Greening says she doesn’t stand on ceremony and is trying to foster a culture of open ideas within the department. “What I’m trying to do is unleash all that creativity that we’ve got. I like to try and cut through the hierarchies. I deal with everyone the same. If I’m ever in the lift and there are other people, I always have a chat.”
In May 2005, Greening’s triumph in Putney was a rare good moment for the Conservative Party. On an otherwise disappointing evening that heralded Tony Blair’s third election victory, the blonde 36-year-old became a pre-A-List poster girl for a new kind of Tory MP. She sniggers at this idea, with a sarcastic “thanks”. Back then, she was “staggered at the level of focus” that she received after her election. Rather than get star-struck, she put her head down and “just got on with the job”.
It was a late realisation that a political career was for her. Brought up in the steel heartlands of South Yorkshire, Greening’s father and grandfather both worked in the industry. “I grew up seeing a lot of change around me,” says Greening, “and I wanted to understand what that was all about. I saw it affect my family. I think that was why I was interested in economics – I wanted to understand and pick what was going on and how everything related to it. I was interested in understanding why people have reached such different views about the economy and what happened.”
With that background, it would, perhaps, have been expected for Greening to become involved with the Labour Party. She replies: “I reached my view and it was a different conclusion to the one other people reached. I’ve always respected people’s differences of opinion but I guess I’m in the Conservative Party because when you have a problem, you have to confront it. You don’t run away from it.”
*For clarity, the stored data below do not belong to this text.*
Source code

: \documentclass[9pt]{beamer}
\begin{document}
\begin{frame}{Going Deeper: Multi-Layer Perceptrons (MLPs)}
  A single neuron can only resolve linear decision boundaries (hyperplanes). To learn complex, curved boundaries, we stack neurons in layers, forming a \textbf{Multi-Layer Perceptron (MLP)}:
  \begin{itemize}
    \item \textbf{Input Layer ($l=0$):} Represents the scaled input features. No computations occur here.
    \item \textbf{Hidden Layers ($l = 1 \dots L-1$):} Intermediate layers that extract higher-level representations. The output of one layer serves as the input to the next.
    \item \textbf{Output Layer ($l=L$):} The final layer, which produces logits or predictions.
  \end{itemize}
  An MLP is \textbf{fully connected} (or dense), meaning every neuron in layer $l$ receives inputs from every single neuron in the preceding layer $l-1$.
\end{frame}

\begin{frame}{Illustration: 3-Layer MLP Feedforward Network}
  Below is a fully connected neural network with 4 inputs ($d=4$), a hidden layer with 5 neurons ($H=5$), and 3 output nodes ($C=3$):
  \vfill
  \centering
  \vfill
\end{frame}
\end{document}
But any political views were more instinctual than a driving force in Greening’s formative years. It was not a culture that surrounded her growing up. “Nobody in my family ever did politics. We discussed politics a lot but that was just life going on around us. It was issues on our doorstep. The same in the local school. People talked about what was going on but I don’t think I ever saw it as politics. I saw it as things happening in my area.”
Unusually for a cabinet minister, Greening didn’t get involved in politics at Southampton University, where she studied economics. Although there wasn’t the formal involvement, she felt sufficiently spurred on to start leafleting for the Conservatives during one of their lowest moments in the mid-1990s.
“I just wanted to do my little bit, as I thought it would be, in demonstrating to people that we’re still the Conservative Party,” she says. “We were going through a period of change and reflecting on what happened in 1997, but we were still there. At some point, if the public wanted a different option, we would still be there for them.
“At the beginning my assumption was that I’d just be doing a bit of leafleting.” Greening laughs. “Then, eventually I got asked to stand and I became a local councillor. I really enjoyed that. I never even thought about being an MP.” But local MP Eleanor Laing spotted Greening’s talent and told her: “You could have a go Justine, why not?” Greening adds: “It was less of a decision to become an MP and more of a decision to have a go and see how it went.”
It has turned out to be a pretty successful move. In government, Greening has clearly benefitted from her close relationship with “Treasury”. (It seems that when you have worked there, you can drop the definite article.) Because she’s an ally of George Osborne, Greening can claim proudly that “the department is slap bang in the middle of what the government is trying to do to get the economy back on its feet”. As economic secretary, she “really enjoyed working with George Osborne” and remains “very proud of having been part of that team”. The step up to cabinet sees Greening dealing with what she terms the “bigger ticket issues”. There are some similarities with her previous role. At the Treasury, she started looking at reducing toll prices on the Humber Bridge. At the DfT, she was able to finish that plan.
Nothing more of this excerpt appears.